--- What you should do ---
Each line of the material must be repeated precisely, with the pictures left out.
--- --- ---
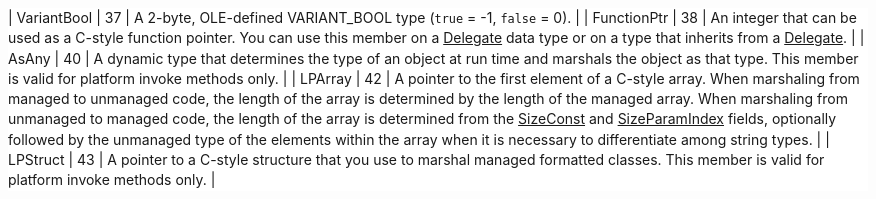 | VariantBool     | 37    | A 2-byte, OLE-defined VARIANT_BOOL type (`true` = -1, `false` = 0).                                                                                                                                                                                                                                                                                                                                                                                                                                                                                                                                                                                                                                                                                                                                                                                                                                                                                                                                                                                                                                                                                                    |
| FunctionPtr     | 38    | An integer that can be used as a C-style function pointer. You can use this member on a [Delegate](https://learn.microsoft.com/en-us/dotnet/api/system.delegate?view=net-9.0) data type or on a type that inherits from a [Delegate](https://learn.microsoft.com/en-us/dotnet/api/system.delegate?view=net-9.0).                                                                                                                                                                                                                                                                                                                                                                                                                                                                                                                                                                                                                                                                                                                                                                                                                                                       |
| AsAny           | 40    | A dynamic type that determines the type of an object at run time and marshals the object as that type. This member is valid for platform invoke methods only.                                                                                                                                                                                                                                                                                                                                                                                                                                                                                                                                                                                                                                                                                                                                                                                                                                                                                                                                                                                                          |
| LPArray         | 42    | A pointer to the first element of a C-style array. When marshaling from managed to unmanaged code, the length of the array is determined by the length of the managed array. When marshaling from unmanaged to managed code, the length of the array is determined from the [SizeConst](https://learn.microsoft.com/en-us/dotnet/api/system.runtime.interopservices.marshalasattribute.sizeconst?view=net-9.0#system-runtime-interopservices-marshalasattribute-sizeconst) and [SizeParamIndex](https://learn.microsoft.com/en-us/dotnet/api/system.runtime.interopservices.marshalasattribute.sizeparamindex?view=net-9.0#system-runtime-interopservices-marshalasattribute-sizeparamindex) fields, optionally followed by the unmanaged type of the elements within the array when it is necessary to differentiate among string types.                                                                                                                                                                                                                                                                                                                              |
| LPStruct        | 43    | A pointer to a C-style structure that you use to marshal managed formatted classes. This member is valid for platform invoke methods only.                                                                                                                                                                                                                                                                                                                                                                                                                                                                                                                                                                                                                                                                                                                                                                                                                                                                                                                                                                                                                             |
--- --- ---
--- Worked solution ---
 | VariantBool     | 37    | A 2-byte, OLE-defined VARIANT_BOOL type (`true` = -1, `false` = 0).                                                                                                                                                                                                                                                                                                                                                                                                                                                                                                                                                                                                                                                                                                                                                                                                                                                                                                                                                                                                                                                                                                    |
| FunctionPtr     | 38    | An integer that can be used as a C-style function pointer. You can use this member on a [Delegate](https://learn.microsoft.com/en-us/dotnet/api/system.delegate?view=net-9.0) data type or on a type that inherits from a [Delegate](https://learn.microsoft.com/en-us/dotnet/api/system.delegate?view=net-9.0).                                                                                                                                                                                                                                                                                                                                                                                                                                                                                                                                                                                                                                                                                                                                                                                                                                                       |
| AsAny           | 40    | A dynamic type that determines the type of an object at run time and marshals the object as that type. This member is valid for platform invoke methods only.                                                                                                                                                                                                                                                                                                                                                                                                                                                                                                                                                                                                                                                                                                                                                                                                                                                                                                                                                                                                          |
| LPArray         | 42    | A pointer to the first element of a C-style array. When marshaling from managed to unmanaged code, the length of the array is determined by the length of the managed array. When marshaling from unmanaged to managed code, the length of the array is determined from the [SizeConst](https://learn.microsoft.com/en-us/dotnet/api/system.runtime.interopservices.marshalasattribute.sizeconst?view=net-9.0#system-runtime-interopservices-marshalasattribute-sizeconst) and [SizeParamIndex](https://learn.microsoft.com/en-us/dotnet/api/system.runtime.interopservices.marshalasattribute.sizeparamindex?view=net-9.0#system-runtime-interopservices-marshalasattribute-sizeparamindex) fields, optionally followed by the unmanaged type of the elements within the array when it is necessary to differentiate among string types.                                                                                                                                                                                                                                                                                                                              |
| LPStruct        | 43    | A pointer to a C-style structure that you use to marshal managed formatted classes. This member is valid for platform invoke methods only.                                                                                                                                                                                                                                                                                                                                                                                                                                                                                                                                                                                                                                                                                                                                                                                                                                                                                                                                                                                                                             |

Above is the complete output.